Triangle voxelization is usually dominating facter when generating a tile. For example it takes 71.5% of the time to generate the highlighted tile in the test scene.

The perfectionist in me still would like to find a way to use just the Detour data to adjust the navmesh for temporary obstacles, but I think this test has been worth the effort so far.

Thursday, January 6, 2011

Loosely Ordered Mega Navigation Grids

I got this stupid idea while reading AiGameDev article on fixed point math used in PathEngine. A light lit up above my head when I read about the section related to streaming. PathEngine does not try to match the navigation representation at neighbor tile borders, but instead the navigation tiles overlap and the agent switches to another mesh when it is over it. At first it feels odd, but it is kinda awesome too.

That is sort of my idea. What about a navigation representation which is based on overlapping 2D representation of the space? Sort of like HPA*, but you don't have square tiles laid out on a grid, but the tiles could be place anywhere in 3D and would have height data too? That way you could have full 3D navigation–overhangs and all that jazz–but the dynamic awesomeness of a 2D grid!

So I thought, I'd test it out. In the above screenshot there is the very first step. I initially had the idea to use cubemap, but the irregular sample distribution on ground made a lot of things really complicated.

What you see on the screenshot is 32x32 voxelized section of the scene. The blue area represents 2D heighfield placed at the location of the red cross. Notice how there is black patch under the bridge, since the bridge is visited first.

My idea is to use a graph at the higher level to find a path through the tiles. And to use my earlier attempt at local grid planner to find the path between waypoints. The overal design fits well into the Navigation Loop thinking too.

I see all kinds of interesting opportunities for this method, such as using different accuracies for different waypoint patches, dynamically creating new patches as the scene changes, etc.

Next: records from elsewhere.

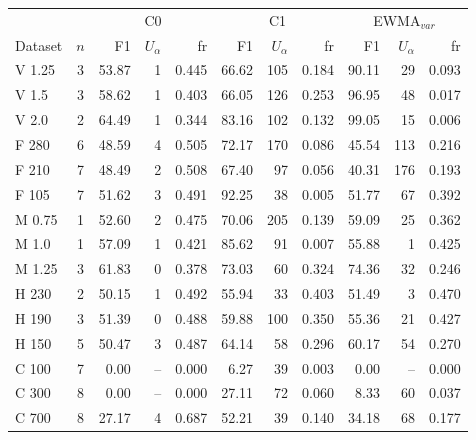 \begin{tabular}{lcrrrrrrrrr}
\hline
 & & \multicolumn{3}{c}{C0} & \multicolumn{3}{c}{C1} & \multicolumn{3}{c}{EWMA$_{var}$} \\
Dataset & $n$ & F1 & $U_\alpha$ & fr & F1 & $U_\alpha$ & fr & F1 & $U_\alpha$ & fr \\ \hline
V  1.25 & 3 & 53.87 & 1 & 0.445 & 66.62 & 105 & 0.184 & 90.11 & 29 & 0.093 \\
V  1.5 & 3 & 58.62 & 1 & 0.403 & 66.05 & 126 & 0.253 & 96.95 & 48 & 0.017 \\
V  2.0 & 2 & 64.49 & 1 & 0.344 & 83.16 & 102 & 0.132 & 99.05 & 15 & 0.006 \\
F  280 & 6 & 48.59 & 4 & 0.505 & 72.17 & 170 & 0.086 & 45.54 & 113 & 0.216 \\
F  210 & 7 & 48.49 & 2 & 0.508 & 67.40 & 97 & 0.056 & 40.31 & 176 & 0.193 \\
F  105 & 7 & 51.62 & 3 & 0.491 & 92.25 & 38 & 0.005 & 51.77 & 67 & 0.392 \\
M  0.75 & 1 & 52.60 & 2 & 0.475 & 70.06 & 205 & 0.139 & 59.09 & 25 & 0.362 \\
M  1.0 & 1 & 57.09 & 1 & 0.421 & 85.62 & 91 & 0.007 & 55.88 & 1 & 0.425 \\
M  1.25 & 3 & 61.83 & 0 & 0.378 & 73.03 & 60 & 0.324 & 74.36 & 32 & 0.246 \\
H  230 & 2 & 50.15 & 1 & 0.492 & 55.94 & 33 & 0.403 & 51.49 & 3 & 0.470 \\
H  190 & 3 & 51.39 & 0 & 0.488 & 59.88 & 100 & 0.350 & 55.36 & 21 & 0.427 \\
H  150 & 5 & 50.47 & 3 & 0.487 & 64.14 & 58 & 0.296 & 60.17 & 54 & 0.270 \\
C  100 & 7 & 0.00 & -- & 0.000 & 6.27 & 39 & 0.003 & 0.00 & -- & 0.000 \\
C  300 & 8 & 0.00 & -- & 0.000 & 27.11 & 72 & 0.060 & 8.33 & 60 & 0.037 \\
C  700 & 8 & 27.17 & 4 & 0.687 & 52.21 & 39 & 0.140 & 34.18 & 68 & 0.177 \\
\hline
\end{tabular}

The main idea behind the design of this idea was how to handle changes in the navigation data at runtime, without sacrificing any of the properties of navmeshes.

The amount of data is of course one concern. Heightfield and some flags probably take around 1kB per patch, but the great thing is that you most likely need to store very few patches, just the ones around the agents and use cache to manage them, sort of mega-texture for navigation grids.